* Assignment
Set down every entry exactly as it was written.
***** The data
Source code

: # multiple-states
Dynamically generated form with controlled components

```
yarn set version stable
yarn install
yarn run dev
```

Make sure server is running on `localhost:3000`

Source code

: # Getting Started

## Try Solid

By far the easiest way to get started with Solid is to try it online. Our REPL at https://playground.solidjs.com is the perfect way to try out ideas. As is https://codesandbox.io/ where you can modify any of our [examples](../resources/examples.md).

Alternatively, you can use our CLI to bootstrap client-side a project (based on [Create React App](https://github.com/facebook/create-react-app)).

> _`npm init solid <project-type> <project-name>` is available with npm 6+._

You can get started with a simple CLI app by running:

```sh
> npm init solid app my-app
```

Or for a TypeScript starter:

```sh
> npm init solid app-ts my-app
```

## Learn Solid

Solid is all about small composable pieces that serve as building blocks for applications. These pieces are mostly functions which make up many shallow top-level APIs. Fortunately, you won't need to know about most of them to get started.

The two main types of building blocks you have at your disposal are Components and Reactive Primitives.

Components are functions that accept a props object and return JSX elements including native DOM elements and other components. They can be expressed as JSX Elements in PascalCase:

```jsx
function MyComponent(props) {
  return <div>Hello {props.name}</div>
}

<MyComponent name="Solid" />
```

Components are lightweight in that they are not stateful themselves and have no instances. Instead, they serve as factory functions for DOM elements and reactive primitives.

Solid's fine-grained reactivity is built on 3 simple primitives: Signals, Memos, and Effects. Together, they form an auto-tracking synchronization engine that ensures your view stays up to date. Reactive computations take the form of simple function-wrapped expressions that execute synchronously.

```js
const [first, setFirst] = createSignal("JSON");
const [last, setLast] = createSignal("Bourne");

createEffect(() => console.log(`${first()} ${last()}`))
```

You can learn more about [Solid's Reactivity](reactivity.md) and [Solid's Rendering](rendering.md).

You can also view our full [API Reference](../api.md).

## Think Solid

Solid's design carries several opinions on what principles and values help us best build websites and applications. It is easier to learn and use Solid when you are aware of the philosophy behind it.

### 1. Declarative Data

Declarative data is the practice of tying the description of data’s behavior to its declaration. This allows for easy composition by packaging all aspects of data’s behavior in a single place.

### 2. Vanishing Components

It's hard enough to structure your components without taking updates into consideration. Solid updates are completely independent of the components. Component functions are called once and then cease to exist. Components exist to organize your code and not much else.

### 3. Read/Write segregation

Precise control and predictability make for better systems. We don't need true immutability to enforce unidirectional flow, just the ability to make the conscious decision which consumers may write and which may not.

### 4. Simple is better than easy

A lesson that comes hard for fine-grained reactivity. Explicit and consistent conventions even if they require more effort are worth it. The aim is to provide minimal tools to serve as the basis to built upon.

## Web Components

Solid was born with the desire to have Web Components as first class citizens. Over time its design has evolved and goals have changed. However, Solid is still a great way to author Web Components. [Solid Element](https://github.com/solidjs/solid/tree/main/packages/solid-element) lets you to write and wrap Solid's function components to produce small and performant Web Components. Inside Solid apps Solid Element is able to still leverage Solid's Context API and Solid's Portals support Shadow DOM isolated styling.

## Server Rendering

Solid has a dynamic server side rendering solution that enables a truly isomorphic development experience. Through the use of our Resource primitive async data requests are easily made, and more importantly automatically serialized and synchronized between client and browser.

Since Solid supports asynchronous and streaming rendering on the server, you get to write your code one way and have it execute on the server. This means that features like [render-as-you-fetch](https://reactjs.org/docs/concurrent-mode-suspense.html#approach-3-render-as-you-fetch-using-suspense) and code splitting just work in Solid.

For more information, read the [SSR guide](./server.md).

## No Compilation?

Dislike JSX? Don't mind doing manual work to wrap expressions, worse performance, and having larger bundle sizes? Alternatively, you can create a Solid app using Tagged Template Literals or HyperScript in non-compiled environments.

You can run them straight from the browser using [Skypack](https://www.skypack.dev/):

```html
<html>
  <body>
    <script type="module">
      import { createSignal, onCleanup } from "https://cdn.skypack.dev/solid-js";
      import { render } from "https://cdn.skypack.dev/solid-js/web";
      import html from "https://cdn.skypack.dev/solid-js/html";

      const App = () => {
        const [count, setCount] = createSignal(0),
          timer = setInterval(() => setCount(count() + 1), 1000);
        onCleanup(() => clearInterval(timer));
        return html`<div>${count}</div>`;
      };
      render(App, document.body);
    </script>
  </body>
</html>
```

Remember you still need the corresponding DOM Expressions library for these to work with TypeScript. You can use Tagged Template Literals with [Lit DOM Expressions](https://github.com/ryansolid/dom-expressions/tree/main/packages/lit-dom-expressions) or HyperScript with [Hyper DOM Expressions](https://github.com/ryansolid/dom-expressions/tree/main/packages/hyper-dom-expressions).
**********
* Reply
Source code

: # multiple-states
Dynamically generated form with controlled components

```
yarn set version stable
yarn install
yarn run dev
```

Make sure server is running on `localhost:3000`

Source code

: # Getting Started

## Try Solid

By far the easiest way to get started with Solid is to try it online. Our REPL at https://playground.solidjs.com is the perfect way to try out ideas. As is https://codesandbox.io/ where you can modify any of our [examples](../resources/examples.md).

Alternatively, you can use our CLI to bootstrap client-side a project (based on [Create React App](https://github.com/facebook/create-react-app)).

> _`npm init solid <project-type> <project-name>` is available with npm 6+._

You can get started with a simple CLI app by running:

```sh
> npm init solid app my-app
```

Or for a TypeScript starter:

```sh
> npm init solid app-ts my-app
```

## Learn Solid

Solid is all about small composable pieces that serve as building blocks for applications. These pieces are mostly functions which make up many shallow top-level APIs. Fortunately, you won't need to know about most of them to get started.

The two main types of building blocks you have at your disposal are Components and Reactive Primitives.

Components are functions that accept a props object and return JSX elements including native DOM elements and other components. They can be expressed as JSX Elements in PascalCase:

```jsx
function MyComponent(props) {
  return <div>Hello {props.name}</div>
}

<MyComponent name="Solid" />
```

Components are lightweight in that they are not stateful themselves and have no instances. Instead, they serve as factory functions for DOM elements and reactive primitives.

Solid's fine-grained reactivity is built on 3 simple primitives: Signals, Memos, and Effects. Together, they form an auto-tracking synchronization engine that ensures your view stays up to date. Reactive computations take the form of simple function-wrapped expressions that execute synchronously.

```js
const [first, setFirst] = createSignal("JSON");
const [last, setLast] = createSignal("Bourne");

createEffect(() => console.log(`${first()} ${last()}`))
```

You can learn more about [Solid's Reactivity](reactivity.md) and [Solid's Rendering](rendering.md).

You can also view our full [API Reference](../api.md).

## Think Solid

Solid's design carries several opinions on what principles and values help us best build websites and applications. It is easier to learn and use Solid when you are aware of the philosophy behind it.

### 1. Declarative Data

Declarative data is the practice of tying the description of data’s behavior to its declaration. This allows for easy composition by packaging all aspects of data’s behavior in a single place.

### 2. Vanishing Components

It's hard enough to structure your components without taking updates into consideration. Solid updates are completely independent of the components. Component functions are called once and then cease to exist. Components exist to organize your code and not much else.

### 3. Read/Write segregation

Precise control and predictability make for better systems. We don't need true immutability to enforce unidirectional flow, just the ability to make the conscious decision which consumers may write and which may not.

### 4. Simple is better than easy

A lesson that comes hard for fine-grained reactivity. Explicit and consistent conventions even if they require more effort are worth it. The aim is to provide minimal tools to serve as the basis to built upon.

## Web Components

Solid was born with the desire to have Web Components as first class citizens. Over time its design has evolved and goals have changed. However, Solid is still a great way to author Web Components. [Solid Element](https://github.com/solidjs/solid/tree/main/packages/solid-element) lets you to write and wrap Solid's function components to produce small and performant Web Components. Inside Solid apps Solid Element is able to still leverage Solid's Context API and Solid's Portals support Shadow DOM isolated styling.

## Server Rendering

Solid has a dynamic server side rendering solution that enables a truly isomorphic development experience. Through the use of our Resource primitive async data requests are easily made, and more importantly automatically serialized and synchronized between client and browser.

Since Solid supports asynchronous and streaming rendering on the server, you get to write your code one way and have it execute on the server. This means that features like [render-as-you-fetch](https://reactjs.org/docs/concurrent-mode-suspense.html#approach-3-render-as-you-fetch-using-suspense) and code splitting just work in Solid.

For more information, read the [SSR guide](./server.md).

## No Compilation?

Dislike JSX? Don't mind doing manual work to wrap expressions, worse performance, and having larger bundle sizes? Alternatively, you can create a Solid app using Tagged Template Literals or HyperScript in non-compiled environments.

You can run them straight from the browser using [Skypack](https://www.skypack.dev/):

```html
<html>
  <body>
    <script type="module">
      import { createSignal, onCleanup } from "https://cdn.skypack.dev/solid-js";
      import { render } from "https://cdn.skypack.dev/solid-js/web";
      import html from "https://cdn.skypack.dev/solid-js/html";

      const App = () => {
        const [count, setCount] = createSignal(0),
          timer = setInterval(() => setCount(count() + 1), 1000);
        onCleanup(() => clearInterval(timer));
        return html`<div>${count}</div>`;
      };
      render(App, document.body);
    </script>
  </body>
</html>
```

Remember you still need the corresponding DOM Expressions library for these to work with TypeScript. You can use Tagged Template Literals with [Lit DOM Expressions](https://github.com/ryansolid/dom-expressions/tree/main/packages/lit-dom-expressions) or HyperScript with [Hyper DOM Expressions](https://github.com/ryansolid/dom-expressions/tree/main/packages/hyper-dom-expressions).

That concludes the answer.